### Required action
Across the entries below, the lines containing "vermenigvuldigen" should be counted and only their number returned.

### Input for this task
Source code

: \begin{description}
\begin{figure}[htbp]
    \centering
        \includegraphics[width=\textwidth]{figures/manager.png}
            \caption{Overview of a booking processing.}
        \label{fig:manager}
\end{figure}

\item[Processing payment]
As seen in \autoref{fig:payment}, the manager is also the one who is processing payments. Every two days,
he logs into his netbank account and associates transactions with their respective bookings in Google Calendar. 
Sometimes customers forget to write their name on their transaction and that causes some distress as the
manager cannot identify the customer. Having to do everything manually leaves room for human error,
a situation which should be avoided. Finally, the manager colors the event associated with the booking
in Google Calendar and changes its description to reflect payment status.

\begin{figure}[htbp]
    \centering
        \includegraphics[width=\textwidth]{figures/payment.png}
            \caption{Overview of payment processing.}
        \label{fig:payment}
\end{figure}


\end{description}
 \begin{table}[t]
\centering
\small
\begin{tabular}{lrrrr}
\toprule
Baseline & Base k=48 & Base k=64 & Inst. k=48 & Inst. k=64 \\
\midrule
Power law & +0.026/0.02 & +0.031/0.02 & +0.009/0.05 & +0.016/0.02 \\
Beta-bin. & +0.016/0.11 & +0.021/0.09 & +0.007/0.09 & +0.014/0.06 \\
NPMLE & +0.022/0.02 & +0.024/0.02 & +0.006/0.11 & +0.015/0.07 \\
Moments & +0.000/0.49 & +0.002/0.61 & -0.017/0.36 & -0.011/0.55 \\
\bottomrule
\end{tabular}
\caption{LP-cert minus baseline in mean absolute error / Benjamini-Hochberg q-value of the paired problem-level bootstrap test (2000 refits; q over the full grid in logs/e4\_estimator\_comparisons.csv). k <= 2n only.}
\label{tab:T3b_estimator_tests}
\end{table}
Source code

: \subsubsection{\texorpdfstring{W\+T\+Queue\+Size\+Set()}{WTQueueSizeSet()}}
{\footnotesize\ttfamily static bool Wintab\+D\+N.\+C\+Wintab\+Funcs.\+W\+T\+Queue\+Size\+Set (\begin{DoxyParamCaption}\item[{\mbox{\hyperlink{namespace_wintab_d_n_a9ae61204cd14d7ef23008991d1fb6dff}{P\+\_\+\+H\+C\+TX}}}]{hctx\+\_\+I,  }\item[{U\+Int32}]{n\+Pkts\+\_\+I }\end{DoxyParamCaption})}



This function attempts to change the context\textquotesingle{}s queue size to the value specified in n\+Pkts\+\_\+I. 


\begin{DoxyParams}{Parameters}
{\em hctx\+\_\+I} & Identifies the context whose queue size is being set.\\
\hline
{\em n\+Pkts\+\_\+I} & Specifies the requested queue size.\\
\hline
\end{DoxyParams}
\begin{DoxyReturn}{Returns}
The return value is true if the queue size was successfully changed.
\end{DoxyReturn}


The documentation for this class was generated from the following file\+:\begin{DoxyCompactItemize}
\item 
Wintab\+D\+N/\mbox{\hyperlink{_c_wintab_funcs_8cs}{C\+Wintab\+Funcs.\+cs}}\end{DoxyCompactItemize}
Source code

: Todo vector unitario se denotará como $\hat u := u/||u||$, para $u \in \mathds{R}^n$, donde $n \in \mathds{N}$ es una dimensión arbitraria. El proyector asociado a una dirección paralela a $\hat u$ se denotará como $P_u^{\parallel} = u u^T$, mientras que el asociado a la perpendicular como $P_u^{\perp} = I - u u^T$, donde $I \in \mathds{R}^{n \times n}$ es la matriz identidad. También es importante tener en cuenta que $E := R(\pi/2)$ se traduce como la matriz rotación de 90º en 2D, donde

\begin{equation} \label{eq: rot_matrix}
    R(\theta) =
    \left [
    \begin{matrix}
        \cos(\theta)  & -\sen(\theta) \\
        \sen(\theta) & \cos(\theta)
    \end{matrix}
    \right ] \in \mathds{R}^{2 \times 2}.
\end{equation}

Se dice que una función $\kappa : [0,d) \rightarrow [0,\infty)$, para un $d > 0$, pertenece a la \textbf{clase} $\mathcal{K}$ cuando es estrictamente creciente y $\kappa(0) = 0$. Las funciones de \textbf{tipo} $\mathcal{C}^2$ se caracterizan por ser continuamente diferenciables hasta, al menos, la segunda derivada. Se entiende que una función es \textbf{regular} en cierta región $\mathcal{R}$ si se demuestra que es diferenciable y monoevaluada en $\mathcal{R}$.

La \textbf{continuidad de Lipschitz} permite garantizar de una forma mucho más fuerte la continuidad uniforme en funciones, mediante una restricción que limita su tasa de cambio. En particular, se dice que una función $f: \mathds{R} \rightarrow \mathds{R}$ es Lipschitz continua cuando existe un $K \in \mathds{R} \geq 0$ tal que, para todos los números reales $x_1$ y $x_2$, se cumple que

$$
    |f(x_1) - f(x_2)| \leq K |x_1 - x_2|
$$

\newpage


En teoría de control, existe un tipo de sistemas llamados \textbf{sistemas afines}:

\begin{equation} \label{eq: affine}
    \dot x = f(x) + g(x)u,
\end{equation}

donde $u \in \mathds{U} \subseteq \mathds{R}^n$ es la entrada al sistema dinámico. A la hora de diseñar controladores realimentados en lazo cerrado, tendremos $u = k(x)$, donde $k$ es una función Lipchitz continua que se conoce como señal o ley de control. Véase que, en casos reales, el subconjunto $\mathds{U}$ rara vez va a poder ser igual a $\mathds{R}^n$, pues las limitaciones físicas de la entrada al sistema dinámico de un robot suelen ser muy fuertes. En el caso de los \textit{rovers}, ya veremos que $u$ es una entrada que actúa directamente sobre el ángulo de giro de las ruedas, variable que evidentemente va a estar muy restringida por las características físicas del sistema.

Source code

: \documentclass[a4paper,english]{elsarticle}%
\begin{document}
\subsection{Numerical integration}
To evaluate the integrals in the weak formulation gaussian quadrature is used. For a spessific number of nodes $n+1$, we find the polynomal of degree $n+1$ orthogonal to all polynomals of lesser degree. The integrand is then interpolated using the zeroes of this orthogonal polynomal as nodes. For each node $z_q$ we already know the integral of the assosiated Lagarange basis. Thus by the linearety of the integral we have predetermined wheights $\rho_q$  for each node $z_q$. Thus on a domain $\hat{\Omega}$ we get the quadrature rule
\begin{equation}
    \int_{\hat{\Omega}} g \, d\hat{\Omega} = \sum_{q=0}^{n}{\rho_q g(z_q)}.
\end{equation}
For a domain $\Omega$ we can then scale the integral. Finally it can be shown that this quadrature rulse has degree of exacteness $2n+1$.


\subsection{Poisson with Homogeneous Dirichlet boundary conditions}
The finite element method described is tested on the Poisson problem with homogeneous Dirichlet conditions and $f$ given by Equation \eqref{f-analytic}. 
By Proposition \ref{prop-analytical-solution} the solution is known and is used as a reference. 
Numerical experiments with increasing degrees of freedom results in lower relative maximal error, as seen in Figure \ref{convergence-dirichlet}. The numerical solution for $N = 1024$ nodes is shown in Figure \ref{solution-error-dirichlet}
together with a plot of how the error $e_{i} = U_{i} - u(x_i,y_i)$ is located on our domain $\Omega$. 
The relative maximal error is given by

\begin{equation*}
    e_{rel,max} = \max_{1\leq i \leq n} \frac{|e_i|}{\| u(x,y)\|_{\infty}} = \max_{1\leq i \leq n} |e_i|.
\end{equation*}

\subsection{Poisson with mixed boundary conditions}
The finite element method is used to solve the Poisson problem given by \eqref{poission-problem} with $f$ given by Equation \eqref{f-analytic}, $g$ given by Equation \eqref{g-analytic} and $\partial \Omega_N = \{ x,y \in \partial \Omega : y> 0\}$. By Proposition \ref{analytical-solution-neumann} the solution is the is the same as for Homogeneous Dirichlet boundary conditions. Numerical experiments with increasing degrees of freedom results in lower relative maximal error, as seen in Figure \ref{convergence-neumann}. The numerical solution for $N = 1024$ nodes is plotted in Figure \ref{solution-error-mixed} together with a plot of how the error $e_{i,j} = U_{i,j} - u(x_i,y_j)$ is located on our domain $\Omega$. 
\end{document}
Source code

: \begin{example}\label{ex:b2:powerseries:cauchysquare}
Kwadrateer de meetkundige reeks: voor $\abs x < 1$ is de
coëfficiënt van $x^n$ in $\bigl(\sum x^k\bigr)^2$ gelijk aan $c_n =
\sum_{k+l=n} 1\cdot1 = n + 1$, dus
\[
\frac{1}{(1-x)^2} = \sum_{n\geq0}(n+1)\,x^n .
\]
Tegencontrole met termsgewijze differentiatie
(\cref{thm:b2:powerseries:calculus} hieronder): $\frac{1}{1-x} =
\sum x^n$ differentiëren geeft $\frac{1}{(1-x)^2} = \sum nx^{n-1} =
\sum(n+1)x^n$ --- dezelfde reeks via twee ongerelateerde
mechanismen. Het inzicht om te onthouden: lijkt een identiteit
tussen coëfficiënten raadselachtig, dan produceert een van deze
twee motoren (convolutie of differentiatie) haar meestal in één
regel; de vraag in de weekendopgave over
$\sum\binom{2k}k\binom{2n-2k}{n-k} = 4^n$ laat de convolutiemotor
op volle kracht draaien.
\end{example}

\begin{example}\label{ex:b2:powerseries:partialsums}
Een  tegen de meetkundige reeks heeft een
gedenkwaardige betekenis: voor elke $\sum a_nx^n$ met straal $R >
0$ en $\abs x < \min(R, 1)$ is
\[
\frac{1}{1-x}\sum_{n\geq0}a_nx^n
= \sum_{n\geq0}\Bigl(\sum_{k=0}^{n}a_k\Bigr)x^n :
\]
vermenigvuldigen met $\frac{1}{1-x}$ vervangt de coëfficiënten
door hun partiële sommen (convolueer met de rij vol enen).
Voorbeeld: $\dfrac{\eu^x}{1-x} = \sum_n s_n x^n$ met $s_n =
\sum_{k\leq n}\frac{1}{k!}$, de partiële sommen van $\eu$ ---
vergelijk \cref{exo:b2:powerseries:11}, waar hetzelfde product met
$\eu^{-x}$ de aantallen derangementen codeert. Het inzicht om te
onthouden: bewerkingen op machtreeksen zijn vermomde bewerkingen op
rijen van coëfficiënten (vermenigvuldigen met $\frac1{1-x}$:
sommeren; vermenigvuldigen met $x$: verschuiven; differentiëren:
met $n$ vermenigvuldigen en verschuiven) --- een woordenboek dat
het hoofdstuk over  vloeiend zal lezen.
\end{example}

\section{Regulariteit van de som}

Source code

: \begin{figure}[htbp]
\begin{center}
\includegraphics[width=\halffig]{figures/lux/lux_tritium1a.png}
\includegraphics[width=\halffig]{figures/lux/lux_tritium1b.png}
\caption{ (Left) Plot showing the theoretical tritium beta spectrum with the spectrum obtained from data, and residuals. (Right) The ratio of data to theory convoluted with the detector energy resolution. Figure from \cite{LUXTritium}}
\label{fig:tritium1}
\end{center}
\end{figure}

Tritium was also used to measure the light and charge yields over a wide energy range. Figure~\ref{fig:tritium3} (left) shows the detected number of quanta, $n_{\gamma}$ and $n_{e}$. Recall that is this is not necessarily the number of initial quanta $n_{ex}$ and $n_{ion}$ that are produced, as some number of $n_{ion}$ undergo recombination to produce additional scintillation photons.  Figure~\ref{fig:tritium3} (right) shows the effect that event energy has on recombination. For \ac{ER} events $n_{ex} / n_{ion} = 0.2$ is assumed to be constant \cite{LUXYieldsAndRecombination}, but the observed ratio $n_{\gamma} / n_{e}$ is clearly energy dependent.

### Expected output
4